Using time.sleep can DoS an async application.
Will McGugan, author of Textual (an async framework) asked about what to do with this. Audit events came up. Adding an audit event for time.sleep sounds like a good idea.
But it won’t be a silver bullet:
3.13 is a long way away
As Steve mentioned in the Twitter thread, Python audit hooks run for all auditable events,
Maybe adding a “set of interesting events” argument to sys.audithook, and doing preliminary filtering in C, would be a good idea?
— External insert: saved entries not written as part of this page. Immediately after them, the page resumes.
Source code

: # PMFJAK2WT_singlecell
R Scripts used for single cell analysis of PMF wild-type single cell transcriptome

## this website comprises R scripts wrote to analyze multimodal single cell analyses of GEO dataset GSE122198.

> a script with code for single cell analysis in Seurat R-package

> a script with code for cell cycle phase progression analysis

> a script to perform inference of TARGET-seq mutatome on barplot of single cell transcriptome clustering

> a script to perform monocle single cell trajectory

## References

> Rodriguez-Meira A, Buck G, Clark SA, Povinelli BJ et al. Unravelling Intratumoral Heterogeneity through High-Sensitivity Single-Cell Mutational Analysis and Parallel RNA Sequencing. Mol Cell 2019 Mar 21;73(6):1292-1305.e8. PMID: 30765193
Unfortunately that’s nearly impossible. Coroutines are, by their nature, cooperative, so there’s really no way to block things from being done. The best solution would be some sort of watchdog thread. To expand on what Serhiy linked to from Matthew Rocklin, you can have a simple thread that just does this:
last_event_loop_time = time.time()
if time.time() - last_event_loop_time > 30:
async def loop_is_active():
last_event_loop_time = time.time()
(Adjust the thresholds as needed - eg if even a single second of event loop lag is a problem, reduce those times and pay a bit more overhead.)
What you do in raising the alarm is up to you, but I’d be inclined to look in the direction of asyncio.current_task(), and possibly the Task object’s print_stack() method, although I have yet to use either.
You also need to worry about anything else that might block. For example, gethostbyname can (and often will) block; writing to any file descriptor might block; and lots of other things could, under some circumstances, require that something get logged to a file or something, which could block.
If you ONLY want to force socket connections to check, I’d recommend monkeypatching that, but that isn’t a fully general solution.
Conversely, if you’re wanting to check for accidental bugs (calling time.sleep() when it should have been await asyncio.sleep() etc), static analysis might be sufficient, if you can identify the sorts of problems that you keep running into.
While asyncio aims at, well, IO, an event loop and cooperative async functions are also great for animation/simulation.
Textual is a UI framework that uses async under the hood. Additionally, it tries to be beginner-friendly: users don’t need to know anything about async concepts to start using it. If you write a function instead of a coroutine, Textual will just call it.
Unfortunately, as Will found out, beginner users often use time.sleep in their experiments as a substitute for doing work. “Don’t use sleep” is one async concept they need to know about – and there’s no good way to teach them.
Static analysis might help users, but it’s not useful for a framework.
Avoiding other blocking things like gethostname is important for IO throughput, but AFAIK isn’t that important for UI: if an animation freezes for a millisecond, you aren’t likely to notice it. And if it does become a problem, the project is more likely to be at a stage where it’s reasonable to reach for static analysis or a profiler.
Also: gethostname already has an auditing event! And so does opening files, so an async library might be able to complain about files opened without an async wrapper. (But, a watchdog or profiler might be a better solution for IO.)
That’s reasonable; in that case, I wouldn’t be averse to the framework monkeypatching a few prime targets like that, to help people notice problems.
Ahh… yes. Up until it’s not a millisecond but several seconds and your entire UI becomes completely nonresponsive. Unfortunately gethostbyname can be quite annoying to solve - your options are either bypass it and directly call on a DNS server (which forfeits the benefits of the hosts file and anything changed in nsswitch (where applicable)), or spin it off into a thread, which isn’t something people tend to stumble upon as a solution (and has its own overheads and potential issues).